Still, while miners and others may have sensed rough water ahead, few expected the present dilemma. As long as there have been coal producers, they have been filing for bankruptcy.
What’s different in the Blackjewel case is the nature of that bankruptcy. In recent years, all of the nation’s highest-profile bankruptcies — including those of Alpha Natural Resources and Arch Coal — have been Chapter 11 filings, which allow the company to reorganize and keep operating rather than liquidate its assets.
But if Blackjewel can’t obtain additional outside financing, liquidation will be the only option remaining.

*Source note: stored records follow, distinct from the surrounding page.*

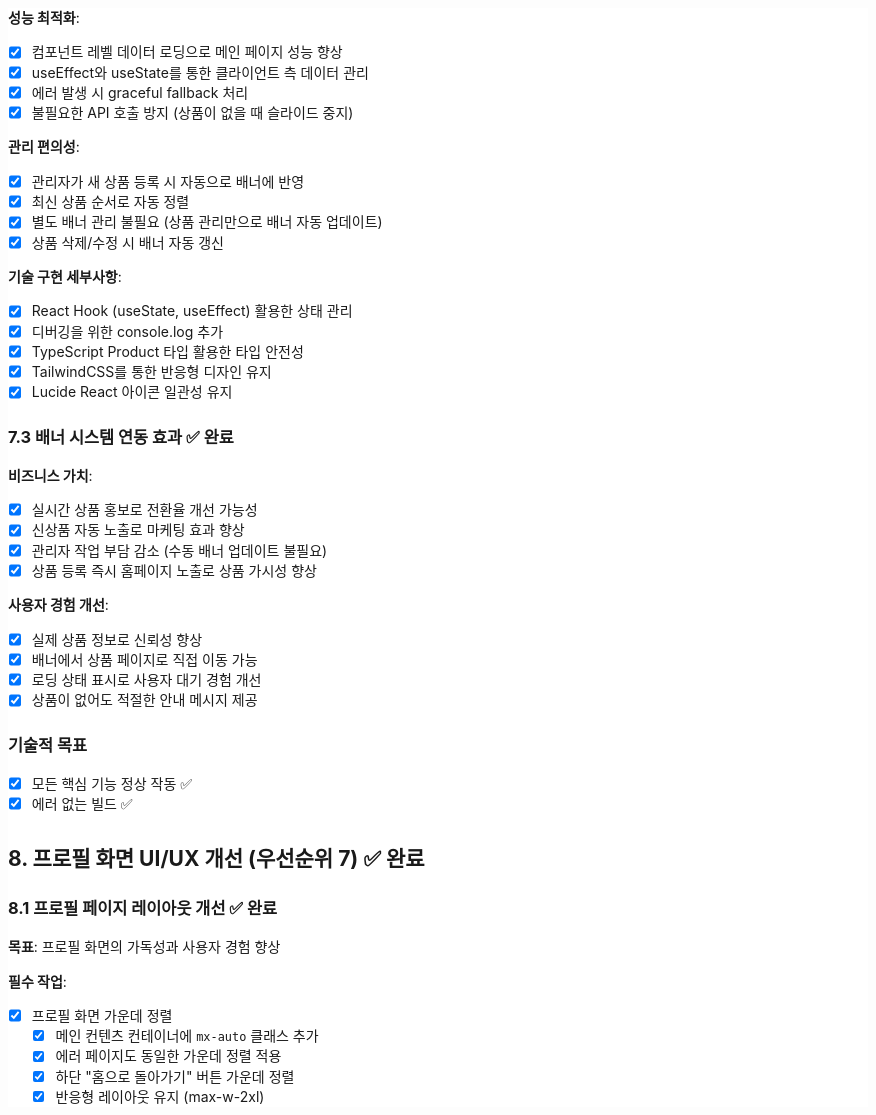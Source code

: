 **성능 최적화**:

- [x] 컴포넌트 레벨 데이터 로딩으로 메인 페이지 성능 향상
- [x] useEffect와 useState를 통한 클라이언트 측 데이터 관리
- [x] 에러 발생 시 graceful fallback 처리
- [x] 불필요한 API 호출 방지 (상품이 없을 때 슬라이드 중지)

**관리 편의성**:

- [x] 관리자가 새 상품 등록 시 자동으로 배너에 반영
- [x] 최신 상품 순서로 자동 정렬
- [x] 별도 배너 관리 불필요 (상품 관리만으로 배너 자동 업데이트)
- [x] 상품 삭제/수정 시 배너 자동 갱신

**기술 구현 세부사항**:

- [x] React Hook (useState, useEffect) 활용한 상태 관리
- [x] 디버깅을 위한 console.log 추가
- [x] TypeScript Product 타입 활용한 타입 안전성
- [x] TailwindCSS를 통한 반응형 디자인 유지
- [x] Lucide React 아이콘 일관성 유지

### 7.3 배너 시스템 연동 효과 ✅ 완료

**비즈니스 가치**:

- [x] 실시간 상품 홍보로 전환율 개선 가능성
- [x] 신상품 자동 노출로 마케팅 효과 향상
- [x] 관리자 작업 부담 감소 (수동 배너 업데이트 불필요)
- [x] 상품 등록 즉시 홈페이지 노출로 상품 가시성 향상

**사용자 경험 개선**:

- [x] 실제 상품 정보로 신뢰성 향상
- [x] 배너에서 상품 페이지로 직접 이동 가능
- [x] 로딩 상태 표시로 사용자 대기 경험 개선
- [x] 상품이 없어도 적절한 안내 메시지 제공

### 기술적 목표

- [x] 모든 핵심 기능 정상 작동 ✅
- [x] 에러 없는 빌드 ✅

## 8. 프로필 화면 UI/UX 개선 (우선순위 7) ✅ 완료

### 8.1 프로필 페이지 레이아웃 개선 ✅ 완료

**목표**: 프로필 화면의 가독성과 사용자 경험 향상

**필수 작업**:

- [x] 프로필 화면 가운데 정렬
  - [x] 메인 컨텐츠 컨테이너에 `mx-auto` 클래스 추가
  - [x] 에러 페이지도 동일한 가운데 정렬 적용
  - [x] 하단 "홈으로 돌아가기" 버튼 가운데 정렬
  - [x] 반응형 레이아웃 유지 (max-w-2xl)
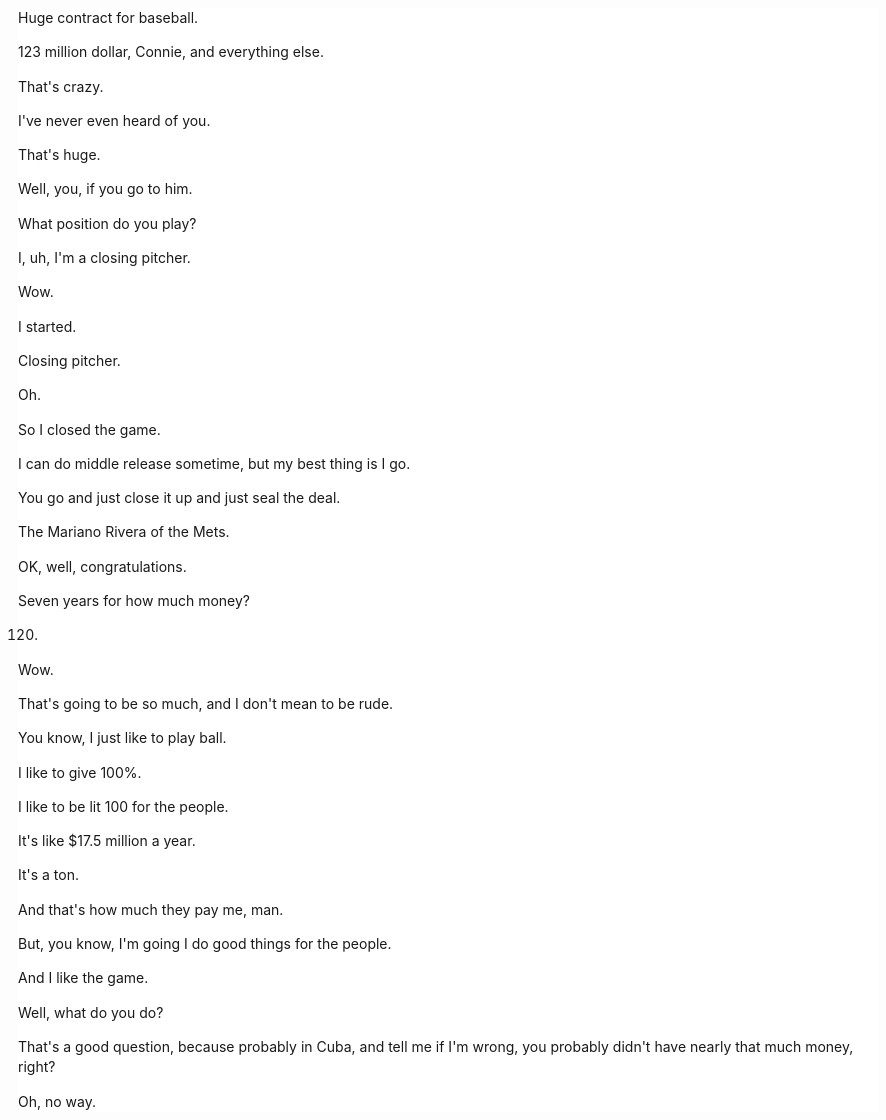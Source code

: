 Huge contract for baseball.

123 million dollar, Connie, and everything else.

That's crazy.

I've never even heard of you.

That's huge.

Well, you, if you go to him.

What position do you play?

I, uh, I'm a closing pitcher.

Wow.

I started.

Closing pitcher.

Oh.

So I closed the game.

I can do middle release sometime, but my best thing is I go.

You go and just close it up and just seal the deal.

The Mariano Rivera of the Mets.

OK, well, congratulations.

Seven years for how much money?

120.

Wow.

That's going to be so much, and I don't mean to be rude.

You know, I just like to play ball.

I like to give 100%.

I like to be lit 100 for the people.

It's like $17.5 million a year.

It's a ton.

And that's how much they pay me, man.

But, you know, I'm going I do good things for the people.

And I like the game.

Well, what do you do?

That's a good question, because probably in Cuba, and tell me if I'm wrong, you probably didn't have nearly that much money, right?

Oh, no way.
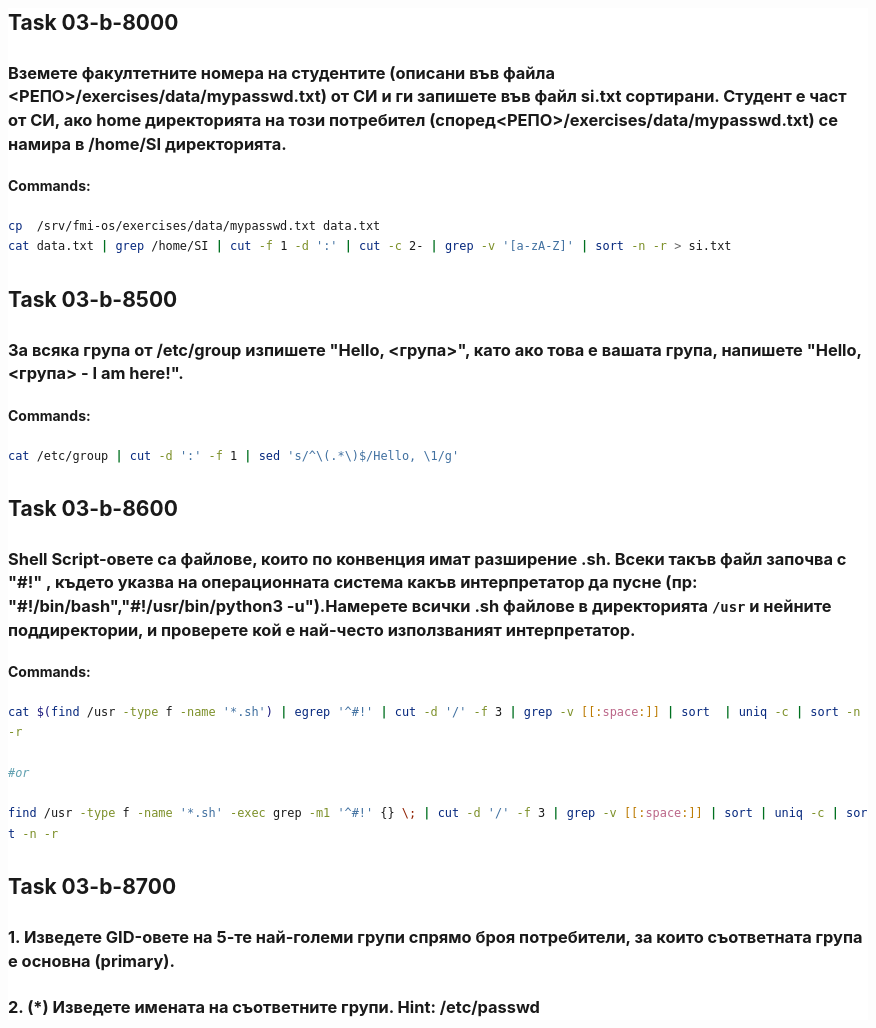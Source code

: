  ## Task 03-b-8000
### Вземете факултетните номера на студентите (описани във файла <РЕПО>/exercises/data/mypasswd.txt) от СИ и ги запишете във файл si.txt сортирани. Студент е част от СИ, ако home директорията на този потребител (според<РЕПО>/exercises/data/mypasswd.txt) се намира в /home/SI директорията.

#### Commands:
```bash
cp  /srv/fmi-os/exercises/data/mypasswd.txt data.txt
cat data.txt | grep /home/SI | cut -f 1 -d ':' | cut -c 2- | grep -v '[a-zA-Z]' | sort -n -r > si.txt
 ```

 ## Task 03-b-8500
### За всяка група от /etc/group изпишете "Hello, <група>", като ако това е вашата група, напишете "Hello, <група> - I am here!".

#### Commands:
```bash
cat /etc/group | cut -d ':' -f 1 | sed 's/^\(.*\)$/Hello, \1/g'
 ```

  ## Task 03-b-8600
### Shell Script-овете са файлове, които по конвенция имат разширение .sh. Всеки такъв файл започва с "#!<interpreter>" , където <interpreter> указва на операционната система какъв интерпретатор да пусне (пр: "#!/bin/bash","#!/usr/bin/python3 -u").Намерете всички .sh файлове в директорията `/usr` и нейните поддиректории, и проверете кой е най-често използваният интерпретатор.

#### Commands:
```bash
cat $(find /usr -type f -name '*.sh') | egrep '^#!' | cut -d '/' -f 3 | grep -v [[:space:]] | sort  | uniq -c | sort -n -r

#or

find /usr -type f -name '*.sh' -exec grep -m1 '^#!' {} \; | cut -d '/' -f 3 | grep -v [[:space:]] | sort | uniq -c | sort -n -r
 ```

   ## Task 03-b-8700
### 1. Изведете GID-овете на 5-те най-големи групи спрямо броя потребители, за които съответната група е основна (primary).
### 2. (*) Изведете имената на съответните групи. Hint: /etc/passwd
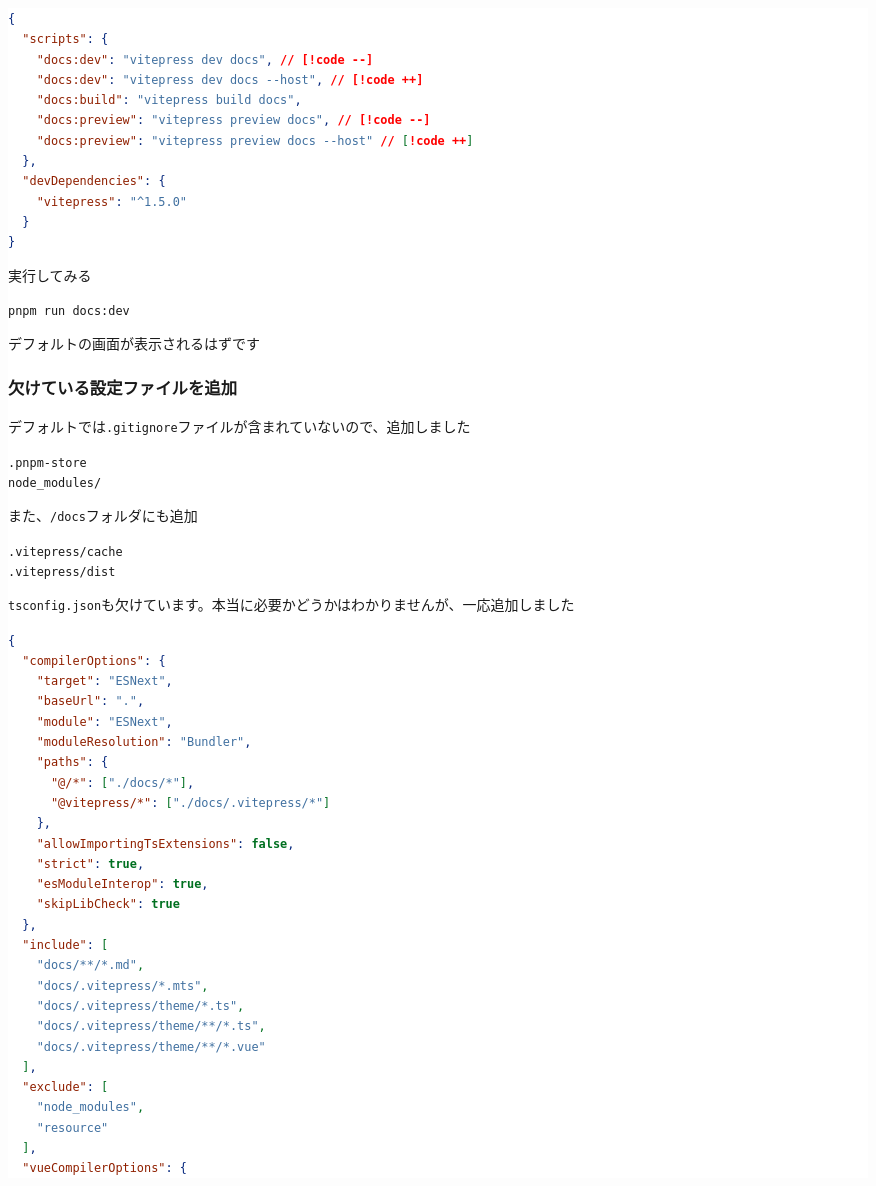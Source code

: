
 ```json
{
  "scripts": {
    "docs:dev": "vitepress dev docs", // [!code --]
    "docs:dev": "vitepress dev docs --host", // [!code ++]
    "docs:build": "vitepress build docs",
    "docs:preview": "vitepress preview docs", // [!code --]
    "docs:preview": "vitepress preview docs --host" // [!code ++]
  },
  "devDependencies": {
    "vitepress": "^1.5.0"
  }
}
```

実行してみる

```bash
pnpm run docs:dev
```

デフォルトの画面が表示されるはずです

### 欠けている設定ファイルを追加

デフォルトでは`.gitignore`ファイルが含まれていないので、追加しました

```
.pnpm-store
node_modules/
```

また、`/docs`フォルダにも追加

```
.vitepress/cache
.vitepress/dist
```

`tsconfig.json`も欠けています。本当に必要かどうかはわかりませんが、一応追加しました

```json
{
  "compilerOptions": {
    "target": "ESNext",
    "baseUrl": ".",
    "module": "ESNext",
    "moduleResolution": "Bundler",
    "paths": {
      "@/*": ["./docs/*"],
      "@vitepress/*": ["./docs/.vitepress/*"]
    },
    "allowImportingTsExtensions": false,
    "strict": true,
    "esModuleInterop": true,
    "skipLibCheck": true
  },
  "include": [
    "docs/**/*.md",
    "docs/.vitepress/*.mts",
    "docs/.vitepress/theme/*.ts",
    "docs/.vitepress/theme/**/*.ts",
    "docs/.vitepress/theme/**/*.vue"
  ],
  "exclude": [
    "node_modules",
    "resource"
  ],
  "vueCompilerOptions": {
```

If that is the ultimate outcome, it may prove a watershed moment in the steady decline of coal as an energy source, both nationwide and in the region of Virginia that grew out of its abundance but has also suffered the commensurate decline in the industry.
Nearly 500 Virginia mine employees are stuck in limbo, not working but also not laid off. Since they technically are still employed, they can’t file for unemployment.